But you stand positive in it, and that is like a master,

that it cannot be inferred from the magistrate's being obliged to promote by force the true religion, that every magistrate is obliged to promote by force his own religion; and that for the same reason you had given before, more perplexed and obscurely, viz. "Because there is this perpetual advantage on the side of the true religion, that it may and ought to be believed on clear and solid grounds, such as will appear the more so, the more they are examined: whereas no other religion can be believed so, but upon such appearances only as will not bear a just examination."

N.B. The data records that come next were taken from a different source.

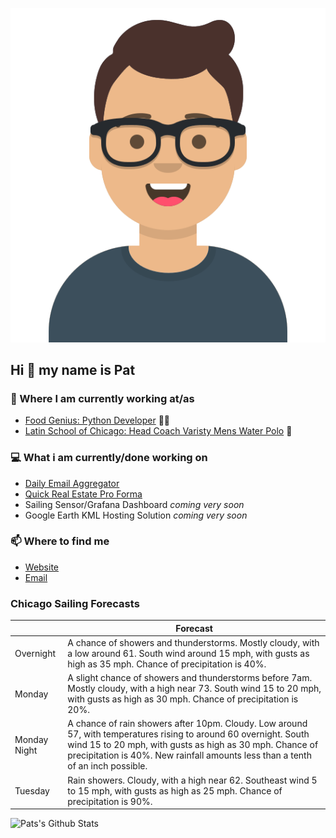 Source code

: [![Social banner for p-j-falconer](https://raw.githubusercontent.com/P-J-FALCONER/P-J-FALCONER/master/assets/avataaars.svg)](https://patfalconer.com/)
## Hi :wave: my name is Pat

### 💼 Where I am currently working at/as
- [Food Genius: Python Developer](https://getfoodgenius.com/) 🍔🐍
- [Latin School of Chicago: Head Coach Varisty Mens Water Polo](https://www.latinschool.org/) 🤽


### 💻 What i am currently/done working on
 - [Daily Email Aggregator](https://github.com/P-J-FALCONER/dott_daily_mail)
 - [Quick Real Estate Pro Forma](https://github.com/P-J-FALCONER/henry)
 - Sailing Sensor/Grafana Dashboard *coming very soon*
 - Google Earth KML Hosting Solution *coming very soon*

### 📫 Where to find me
 - [Website](https://patfalconer.com/)
 - [Email](mailto:patrick.j.falconer@gmail.com)


### Chicago Sailing Forecasts
|   | Forecast  |
|---|---|
| Overnight | A chance of showers and thunderstorms. Mostly cloudy, with a low around 61. South wind around 15 mph, with gusts as high as 35 mph. Chance of precipitation is 40%. |
| Monday | A slight chance of showers and thunderstorms before 7am. Mostly cloudy, with a high near 73. South wind 15 to 20 mph, with gusts as high as 30 mph. Chance of precipitation is 20%. |
| Monday Night | A chance of rain showers after 10pm. Cloudy. Low around 57, with temperatures rising to around 60 overnight. South wind 15 to 20 mph, with gusts as high as 30 mph. Chance of precipitation is 40%. New rainfall amounts less than a tenth of an inch possible. |
| Tuesday | Rain showers. Cloudy, with a high near 62. Southeast wind 5 to 15 mph, with gusts as high as 25 mph. Chance of precipitation is 90%. |

![Pats's Github Stats](https://github-readme-stats.vercel.app/api?username=p-j-falconer&show_icons=true&theme=radical)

This would be an answer to what I have said, if it were so that all magistrates saw the preponderancy of the grounds of belief, which are on the side of the true religion; but since it is not the grounds and reasons of a truth that are not seen, that do or can set the magistrate upon doing his duty in the case, but it is the persuasion of the mind, produced by such reasons and grounds as do affect it, that alone does, or is capable to determine the magistrate in the use of force, for performing of his duty, it necessarily follows, that if two magistrates have equally strong persuasions concerning the truth of their religions respectively, they must both be set on work thereby, or neither; for though one be of a false, and the other of the true religion, yet the principle of operation, that alone which they have to determine them, being equal in both, they must both be determined by it; unless it can be said, that one of them must act according to that principle, which alone can determine, and the other must act against it; that is, do what he cannot do,-be determined to one thing, by what at the same time determines him to another. From which incapacity in magistrates to perform their duty by force to promote the true religion, I think it may justly be concluded, that to use force for the promoting any religion cannot be their duty.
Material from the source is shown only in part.